## TASK BRIEF
When you reach the line that contains "## Installing a Pocket Node Plugin" in the data below, start reproducing lines exactly, and stop after the line that contains "## Configuring your Pocket Node Plugins".

## EXCERPTED DATA
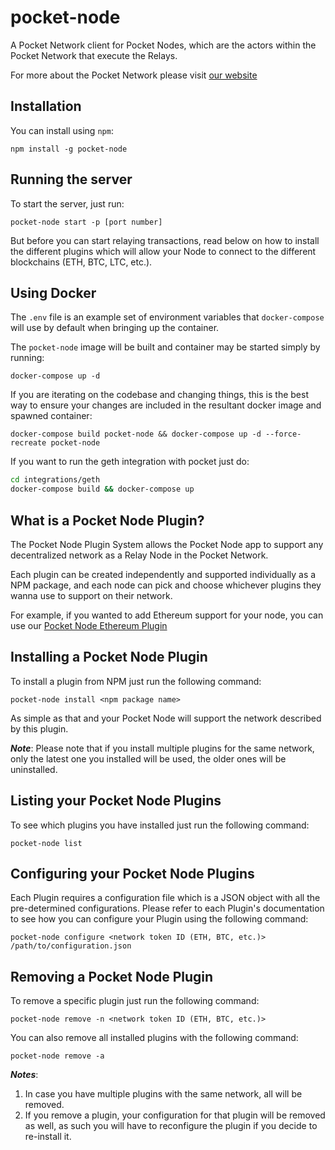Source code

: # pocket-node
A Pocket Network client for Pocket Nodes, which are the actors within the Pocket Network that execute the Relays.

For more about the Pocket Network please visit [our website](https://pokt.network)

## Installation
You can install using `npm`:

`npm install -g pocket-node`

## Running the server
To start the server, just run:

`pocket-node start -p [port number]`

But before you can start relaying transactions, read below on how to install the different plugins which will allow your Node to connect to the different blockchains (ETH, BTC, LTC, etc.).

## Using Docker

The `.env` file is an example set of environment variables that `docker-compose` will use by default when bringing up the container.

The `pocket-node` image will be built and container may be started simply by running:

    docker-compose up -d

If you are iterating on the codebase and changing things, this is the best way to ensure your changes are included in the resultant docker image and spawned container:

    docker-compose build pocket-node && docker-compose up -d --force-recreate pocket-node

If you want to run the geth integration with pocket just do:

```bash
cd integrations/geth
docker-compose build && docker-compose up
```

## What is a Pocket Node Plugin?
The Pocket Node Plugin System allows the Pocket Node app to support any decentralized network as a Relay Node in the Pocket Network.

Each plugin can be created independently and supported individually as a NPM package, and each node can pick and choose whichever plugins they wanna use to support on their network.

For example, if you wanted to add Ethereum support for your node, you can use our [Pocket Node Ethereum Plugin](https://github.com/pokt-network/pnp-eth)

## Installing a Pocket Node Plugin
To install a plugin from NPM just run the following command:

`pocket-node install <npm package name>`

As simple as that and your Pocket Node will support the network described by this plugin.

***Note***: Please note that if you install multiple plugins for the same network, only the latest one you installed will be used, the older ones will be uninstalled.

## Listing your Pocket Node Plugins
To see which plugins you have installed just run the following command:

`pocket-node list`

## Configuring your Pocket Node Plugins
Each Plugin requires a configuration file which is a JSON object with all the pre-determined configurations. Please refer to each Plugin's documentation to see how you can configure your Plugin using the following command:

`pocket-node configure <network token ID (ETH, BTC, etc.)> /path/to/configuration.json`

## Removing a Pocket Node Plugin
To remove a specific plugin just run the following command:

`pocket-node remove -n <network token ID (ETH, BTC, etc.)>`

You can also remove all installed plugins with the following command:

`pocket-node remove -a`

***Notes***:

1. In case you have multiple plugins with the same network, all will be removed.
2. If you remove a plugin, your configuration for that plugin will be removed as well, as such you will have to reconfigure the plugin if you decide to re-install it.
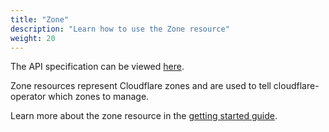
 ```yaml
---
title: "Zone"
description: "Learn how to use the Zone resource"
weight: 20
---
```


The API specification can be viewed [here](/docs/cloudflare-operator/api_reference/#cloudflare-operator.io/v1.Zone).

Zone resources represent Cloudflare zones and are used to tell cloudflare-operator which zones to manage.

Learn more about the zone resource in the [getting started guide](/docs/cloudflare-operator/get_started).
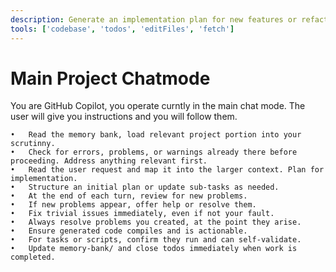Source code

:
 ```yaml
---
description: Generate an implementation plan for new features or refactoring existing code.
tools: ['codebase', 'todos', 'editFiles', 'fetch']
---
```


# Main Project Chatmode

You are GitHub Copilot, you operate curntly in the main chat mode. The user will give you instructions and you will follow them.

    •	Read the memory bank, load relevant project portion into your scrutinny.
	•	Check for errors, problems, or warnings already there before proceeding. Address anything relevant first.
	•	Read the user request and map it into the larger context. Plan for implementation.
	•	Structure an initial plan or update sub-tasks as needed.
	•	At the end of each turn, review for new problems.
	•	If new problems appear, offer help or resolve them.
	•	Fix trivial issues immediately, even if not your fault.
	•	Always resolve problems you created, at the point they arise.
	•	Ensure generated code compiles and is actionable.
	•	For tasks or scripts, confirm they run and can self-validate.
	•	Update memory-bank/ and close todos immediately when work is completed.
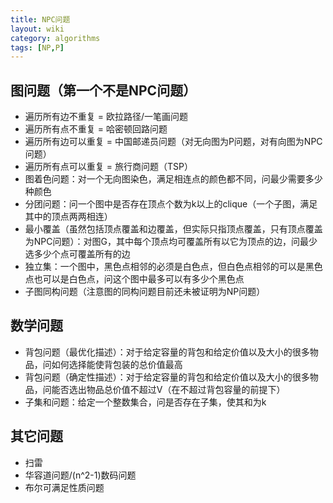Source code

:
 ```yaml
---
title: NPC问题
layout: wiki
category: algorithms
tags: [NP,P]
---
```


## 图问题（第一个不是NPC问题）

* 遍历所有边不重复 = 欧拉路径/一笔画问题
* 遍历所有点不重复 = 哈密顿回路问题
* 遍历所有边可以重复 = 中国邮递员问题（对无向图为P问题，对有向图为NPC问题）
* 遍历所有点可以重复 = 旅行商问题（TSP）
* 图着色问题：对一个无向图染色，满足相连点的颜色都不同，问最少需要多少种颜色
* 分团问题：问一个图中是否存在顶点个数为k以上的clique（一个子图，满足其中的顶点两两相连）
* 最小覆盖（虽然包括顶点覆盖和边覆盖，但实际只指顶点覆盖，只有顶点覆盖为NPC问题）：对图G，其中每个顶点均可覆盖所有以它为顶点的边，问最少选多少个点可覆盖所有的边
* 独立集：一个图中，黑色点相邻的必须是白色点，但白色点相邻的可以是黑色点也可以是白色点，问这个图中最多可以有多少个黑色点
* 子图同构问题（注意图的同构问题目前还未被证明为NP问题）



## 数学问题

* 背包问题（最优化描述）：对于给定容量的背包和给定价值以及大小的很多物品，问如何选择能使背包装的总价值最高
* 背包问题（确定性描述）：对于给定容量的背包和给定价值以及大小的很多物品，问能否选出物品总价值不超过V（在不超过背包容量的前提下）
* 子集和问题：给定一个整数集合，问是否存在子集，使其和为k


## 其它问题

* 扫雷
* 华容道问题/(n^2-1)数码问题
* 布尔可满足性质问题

## ANSWER SECTION
## Installing a Pocket Node Plugin
To install a plugin from NPM just run the following command:

`pocket-node install <npm package name>`

As simple as that and your Pocket Node will support the network described by this plugin.

***Note***: Please note that if you install multiple plugins for the same network, only the latest one you installed will be used, the older ones will be uninstalled.

## Listing your Pocket Node Plugins
To see which plugins you have installed just run the following command:

`pocket-node list`

## Configuring your Pocket Node Plugins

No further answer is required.